Standing in their way are rival bike gangs, corrupt police, sex slavers, and random other criminals. Whatever else happens—Shining isn’t going to allow those slavers to hang on to their captives (and likely won’t let them hang on to their lives, either). She needs to avoid the police, strike careful deals with the gangs, and survive the rest—all the while she’s noticing changes in her cats and expands the control Shining’s won enhancements have on those closest to her.

It’s really hard to explain without pretty much recapping everything in the first book.

Shining’s Thralls and Allies

This time through the book, Cupcake, Jagger, Mateo, and Jolene—Shining’s Thralls—grabbed my attention to various degrees more than they had before. Don’t get me wrong, this is Shining’s story and she’s a character that’s worth dissecting.

But what Hunter has done with these secondary characters is really interesting. Cupcake, for example, changes a lot over the course of these pages—due to what’s required of her as well as what happens to her. There’s a lot to Cupcake that’s been latent, but she’s never had a reason/opportunity to express. Now she’s been given that opportunity…I can’t wait to see what Cupcake gets up to in the next installment.

The rest of the thralls all end up doing things that Shining doesn’t expect (this is hard to get into while staying away from spoilers). The way this works out both in the closing pages of this book and in the next is likely going to make or break this series.

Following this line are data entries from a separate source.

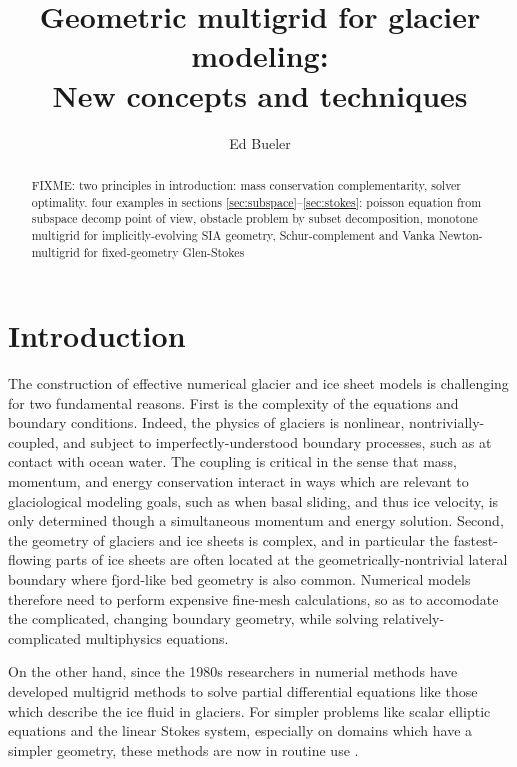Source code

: \documentclass[letterpaper,final,12pt,reqno]{amsart}
\theoremstyle{claim}
\numberwithin{equation}{section}
\numberwithin{figure}{section}
\numberwithin{table}{section}
\begin{document}
\title[Geometric multigrid for glacier modeling]{Geometric multigrid for glacier modeling: \\ New concepts and techniques}

\author{Ed Bueler}

\begin{abstract} FIXME: two principles in introduction: mass conservation complementarity, solver optimality.  four examples in sections \ref{sec:subspace}--\ref{sec:stokes}: poisson equation from subspace decomp point of view, obstacle problem by subset decomposition, monotone multigrid for implicitly-evolving SIA geometry, Schur-complement and Vanka Newton-multigrid for fixed-geometry Glen-Stokes
\end{abstract}

\maketitle

\tableofcontents

\thispagestyle{empty}
\bigskip

\section{Introduction} \label{sec:intro}

The construction of effective numerical glacier and ice sheet models is challenging for two fundamental reasons.  First is the complexity of the equations and boundary conditions.  Indeed, the physics of glaciers is nonlinear, nontrivially-coupled, and subject to imperfectly-understood boundary processes, such as at contact with ocean water.  The coupling is critical in the sense that mass, momentum, and energy conservation interact in ways which are relevant to glaciological modeling goals, such as when basal sliding, and thus ice velocity, is only determined though a simultaneous momentum and energy solution.  Second, the geometry of glaciers and ice sheets is complex, and in particular the fastest-flowing parts of ice sheets are often located at the geometrically-nontrivial lateral boundary where fjord-like bed geometry is also common.  Numerical models therefore need to perform expensive fine-mesh calculations, so as to accomodate the complicated, changing boundary geometry, while solving relatively-complicated multiphysics equations.

On the other hand, since the 1980s researchers in numerial methods have developed multigrid methods to solve partial differential equations like those which describe the ice fluid in glaciers.   For simpler problems like scalar elliptic equations and the linear Stokes system, especially on domains which have a simpler geometry, these methods are now in routine use \cite{Briggsetal2000,Bueler2021,Trottenbergetal2001}.
\end{document}
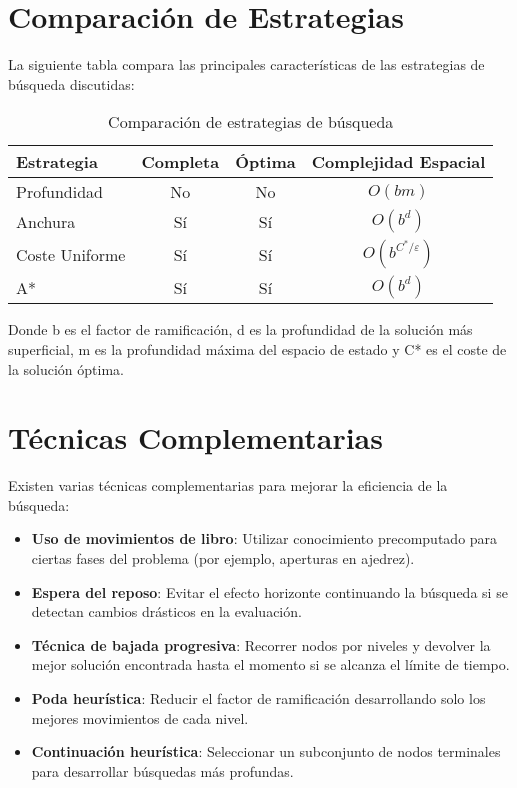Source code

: \documentclass[12pt,a4paper]{report}
\begin{document}
	\section{Comparación de Estrategias}
	
	La siguiente tabla compara las principales características de las estrategias de búsqueda discutidas:
	
	\begin{table}[h]
		\centering
		\begin{tabular}{|l|c|c|c|}
			\hline
			\textbf{Estrategia} & \textbf{Completa} & \textbf{Óptima} & \textbf{Complejidad Espacial} \\
			\hline
			Profundidad & No & No & $O(bm)$ \\
			Anchura & Sí & Sí & $O(b^d)$ \\
			Coste Uniforme & Sí & Sí & $O(b^{C^*/\varepsilon})$ \\
			A* & Sí & Sí & $O(b^d)$ \\
			\hline
		\end{tabular}
		\caption{Comparación de estrategias de búsqueda}
		\label{tab:comparison}
	\end{table}
	
	Donde b es el factor de ramificación, d es la profundidad de la solución más superficial, m es la profundidad máxima del espacio de estado y C* es el coste de la solución óptima.
	
	\section{Técnicas Complementarias}
	
	Existen varias técnicas complementarias para mejorar la eficiencia de la búsqueda:
	
	\begin{itemize}
		\item \textbf{Uso de movimientos de libro}: Utilizar conocimiento precomputado para ciertas fases del problema (por ejemplo, aperturas en ajedrez).
		\item \textbf{Espera del reposo}: Evitar el efecto horizonte continuando la búsqueda si se detectan cambios drásticos en la evaluación.
		\item \textbf{Técnica de bajada progresiva}: Recorrer nodos por niveles y devolver la mejor solución encontrada hasta el momento si se alcanza el límite de tiempo.
		\item \textbf{Poda heurística}: Reducir el factor de ramificación desarrollando solo los mejores movimientos de cada nivel.
		\item \textbf{Continuación heurística}: Seleccionar un subconjunto de nodos terminales para desarrollar búsquedas más profundas.
	\end{itemize}
	
\end{document}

Getting back to Shining—one thing that Hunter’s protagonists tend to share is that they’re coming to greater understandings of their abilities (and developing them) in each book. This applies just as much to her post-apocalyptic SF hero as it does to her Urban Fantasy protagonists. It’s just about her nanobots instead of magic.

A Different Experience

This isn’t evaluative, I just figured it deserved a mention. While I’ve frequently moved from reading a book to re-reading it via audiobook, I’ve never moved from audio to text before, so this was an interesting experience just for that. For one thing, I finally learned how to spell “Berger chip.”

I did think that I related to the text, story, and characters differently when reading as opposed to listening—although part of that is due to the fact that this was my second exposure to Junkyard Bargain. It’s like getting to read the screenplay/script for a movie/play that you’re familiar with. I did find that most of the characters “sounded” a lot like Khristine Hvam as I read the dialogue.

I’m definitely still going to listen to the third Shining Smith book when it’s released on audio, but I’m also going to be making sure I get the ebook later (which I didn’t do for Junkyard Cats…yet).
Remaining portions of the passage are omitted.